Figure 3 Specific growth rate of polychaetes H. diversicolor fed different levels of smolt sludge (S6-S24, n=4; S45, n=3) and post-smolt sludge (PS6-PS47, n=4).

3.2 Proximate biochemical and elemental composition of diets and polychaetes

3.2.1 Diets

Smolt sludge had a significantly higher proportion of moisture and unidentified material (which includes carbohydrates) than post-smolt sludge (Welch’s t-tests, p < 0.05, Table 1). AA and protein content of the two diets was not significantly different (Welch’s t-tests, p ≥ 0.05). The proportion of ash, lipids and sum of FAs was higher for post-smolt sludge than for smolt sludge (Welch’s t-tests, p < 0.05. Percentages of saturated FAs (SAFAs), polyunsaturated FAs (PUFA) and n-6 FAs were higher for post-smolt sludge compared to smolt sludge while the proportion of monounsaturated FAs (MUFAs) was significantly higher for smolt sludge (Welch’s t-tests, p < 0.05, Table 2). There was no significant difference for arachidonic acid (C20:4n-6; ARA), eicosapentaenoic acid (C20:5n-3; EPA), docosahexaenoic acid (C22:6n-3; DHA) and the sum of n-3 FAs between the two diets (Welch’s t-test, p ≥ 0.05). Content of copper (Cu) and lead (Pb) was higher for smolt sludge than for post-smolt sludge, while post-smolt sludge was higher in calcium (Ca), iron (Fe), zinc (Zn), and cadmium (Cd) (Table 3). Content of arsenic (As) and tin (Sn) was similar in both type of diets.

TABLE 1

Table 1 Composition of smolt sludge (n=3), post-smolt sludge (n=3) and polychaetes H. diversicolor fed different levels of smolt sludge (S6-S24, n=4; S45, n=3) and post-smolt sludge (PS6-PS47, n=4).

TABLE 2

Table 2 Relative fatty acid (FA) composition (% of total FAs) of smolt sludge (n=3), post-smolt sludge (n=3), and polychaetes H. diversicolor fed different levels of smolt sludge (S6-S24, n=4; S45, n=3) and post-smolt sludge (PS6-PS47, n=4).

TABLE 3

Table 3 Elemental composition of smolt sludge (n=1), post-smolt sludge (n=1), polychaetes H. diversicolor fed different levels of smolt sludge (S6-S45, n=1) and post-smolt sludge (PS6-PS47, n=1).

3.2.2 Polychaetes

Ash content of polychaetes fed smolt sludge and post-smolt sludge was not affected by different feed levels (S6-S45, PS6-47; one-way ANOVA, p ≥ 0.05, Table 1). There was no difference in ash content when comparing the corresponding feed levels of the two diet groups, smolt sludge-fed polychaetes and post-smolt sludge-fed polychaetes, respectively (Welch’s t-test, p ≥ 0.05).

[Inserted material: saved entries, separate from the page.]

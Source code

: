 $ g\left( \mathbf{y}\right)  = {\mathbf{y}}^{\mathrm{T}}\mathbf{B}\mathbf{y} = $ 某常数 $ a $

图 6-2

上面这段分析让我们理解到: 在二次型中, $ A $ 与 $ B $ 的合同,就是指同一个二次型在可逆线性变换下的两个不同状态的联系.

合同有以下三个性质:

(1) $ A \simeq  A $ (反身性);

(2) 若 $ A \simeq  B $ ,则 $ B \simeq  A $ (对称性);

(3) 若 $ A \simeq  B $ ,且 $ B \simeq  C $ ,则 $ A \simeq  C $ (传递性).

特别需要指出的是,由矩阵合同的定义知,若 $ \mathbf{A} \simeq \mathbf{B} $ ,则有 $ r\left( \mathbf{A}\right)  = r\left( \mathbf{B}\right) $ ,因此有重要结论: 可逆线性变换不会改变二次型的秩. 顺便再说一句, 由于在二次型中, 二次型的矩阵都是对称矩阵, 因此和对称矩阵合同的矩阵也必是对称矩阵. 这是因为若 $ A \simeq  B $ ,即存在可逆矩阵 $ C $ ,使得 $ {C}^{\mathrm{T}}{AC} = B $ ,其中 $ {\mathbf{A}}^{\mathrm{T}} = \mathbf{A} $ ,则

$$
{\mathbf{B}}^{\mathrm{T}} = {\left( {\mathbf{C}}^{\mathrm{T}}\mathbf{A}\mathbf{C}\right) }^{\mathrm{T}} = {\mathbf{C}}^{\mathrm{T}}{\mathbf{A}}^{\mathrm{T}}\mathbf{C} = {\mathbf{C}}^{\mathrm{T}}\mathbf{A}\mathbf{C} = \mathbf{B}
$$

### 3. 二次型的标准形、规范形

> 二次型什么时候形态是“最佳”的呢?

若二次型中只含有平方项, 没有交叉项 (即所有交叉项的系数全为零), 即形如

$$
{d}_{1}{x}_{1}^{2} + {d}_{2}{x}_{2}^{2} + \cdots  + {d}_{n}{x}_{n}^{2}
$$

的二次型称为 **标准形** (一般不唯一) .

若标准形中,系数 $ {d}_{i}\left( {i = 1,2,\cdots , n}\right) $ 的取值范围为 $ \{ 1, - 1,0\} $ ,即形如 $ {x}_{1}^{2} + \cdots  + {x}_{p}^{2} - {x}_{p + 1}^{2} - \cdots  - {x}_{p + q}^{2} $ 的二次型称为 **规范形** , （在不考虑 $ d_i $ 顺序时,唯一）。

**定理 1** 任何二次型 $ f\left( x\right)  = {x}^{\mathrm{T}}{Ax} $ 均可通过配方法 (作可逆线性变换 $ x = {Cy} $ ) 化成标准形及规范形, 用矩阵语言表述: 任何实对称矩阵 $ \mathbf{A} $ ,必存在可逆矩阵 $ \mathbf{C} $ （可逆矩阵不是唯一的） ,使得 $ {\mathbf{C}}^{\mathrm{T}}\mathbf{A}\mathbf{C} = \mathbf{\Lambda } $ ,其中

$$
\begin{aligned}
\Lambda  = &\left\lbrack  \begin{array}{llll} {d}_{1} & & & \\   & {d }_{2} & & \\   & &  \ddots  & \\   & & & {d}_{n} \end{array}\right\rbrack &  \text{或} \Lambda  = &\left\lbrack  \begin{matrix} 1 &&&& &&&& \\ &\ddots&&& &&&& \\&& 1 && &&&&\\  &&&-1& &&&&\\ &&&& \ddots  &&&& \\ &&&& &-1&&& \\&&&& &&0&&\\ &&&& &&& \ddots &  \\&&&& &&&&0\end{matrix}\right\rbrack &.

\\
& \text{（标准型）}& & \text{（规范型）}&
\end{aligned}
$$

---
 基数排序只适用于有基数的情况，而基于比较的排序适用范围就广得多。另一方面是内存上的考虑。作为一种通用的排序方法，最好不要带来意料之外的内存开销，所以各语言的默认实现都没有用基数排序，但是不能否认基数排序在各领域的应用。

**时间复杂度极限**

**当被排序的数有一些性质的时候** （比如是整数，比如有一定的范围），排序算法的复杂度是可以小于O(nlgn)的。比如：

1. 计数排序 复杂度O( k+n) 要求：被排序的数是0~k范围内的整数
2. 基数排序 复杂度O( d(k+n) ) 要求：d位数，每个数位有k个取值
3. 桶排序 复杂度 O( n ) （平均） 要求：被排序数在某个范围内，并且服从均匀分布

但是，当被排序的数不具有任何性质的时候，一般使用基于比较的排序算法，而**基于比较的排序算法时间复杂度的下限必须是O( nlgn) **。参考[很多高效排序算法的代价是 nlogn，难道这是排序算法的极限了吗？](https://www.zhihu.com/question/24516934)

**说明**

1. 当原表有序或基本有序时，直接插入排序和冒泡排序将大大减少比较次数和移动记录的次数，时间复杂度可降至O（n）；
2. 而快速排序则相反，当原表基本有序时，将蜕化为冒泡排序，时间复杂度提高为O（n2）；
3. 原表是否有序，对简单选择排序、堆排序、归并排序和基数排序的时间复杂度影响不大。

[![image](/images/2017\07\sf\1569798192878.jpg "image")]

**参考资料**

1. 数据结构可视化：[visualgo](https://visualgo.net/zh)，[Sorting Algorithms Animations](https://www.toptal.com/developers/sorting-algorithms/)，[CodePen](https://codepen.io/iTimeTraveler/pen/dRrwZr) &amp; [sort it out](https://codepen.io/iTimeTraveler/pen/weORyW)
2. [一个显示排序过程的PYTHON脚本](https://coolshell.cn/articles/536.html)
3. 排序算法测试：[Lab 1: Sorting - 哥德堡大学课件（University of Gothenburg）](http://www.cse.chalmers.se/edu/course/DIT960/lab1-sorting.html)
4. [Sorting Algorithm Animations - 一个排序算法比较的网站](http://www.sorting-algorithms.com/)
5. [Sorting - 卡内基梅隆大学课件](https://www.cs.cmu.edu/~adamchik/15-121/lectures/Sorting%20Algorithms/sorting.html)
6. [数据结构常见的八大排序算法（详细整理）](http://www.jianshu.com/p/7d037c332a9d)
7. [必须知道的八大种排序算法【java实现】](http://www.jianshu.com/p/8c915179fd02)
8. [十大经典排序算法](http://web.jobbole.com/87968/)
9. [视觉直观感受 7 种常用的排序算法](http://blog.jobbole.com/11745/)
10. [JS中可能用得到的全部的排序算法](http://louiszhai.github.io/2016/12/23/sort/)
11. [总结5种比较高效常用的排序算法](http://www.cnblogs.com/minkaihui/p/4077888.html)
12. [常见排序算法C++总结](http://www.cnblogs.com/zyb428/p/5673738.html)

Protein content was also not affected by feed levels of polychaetes fed smolt sludge and post-smolt sludge (one-way ANOVA, p ≥ 0.05, Table 1). Moreover, there was no difference between the corresponding feed levels of the different diet groups (Welch’s t-test, p ≥ 0.05).

For polychaetes fed smolt sludge, lipid content increased significantly from the lower feed levels S6 and S12 to the higher feed levels S24 and S45 (one-way ANOVA, p < 0.05, Table 1). For polychaetes fed post-smolt sludge, lipid content increased significantly with each feed level. When comparing lipid content of polychaetes fed different sludge types at the corresponding feed levels, lipid content of polychaetes at level PS6 was significantly lower than at S6, while at PS47 it was significantly higher than at S45 (Welch’s t-test, p < 0.05). For the other feed levels, no differences were observed.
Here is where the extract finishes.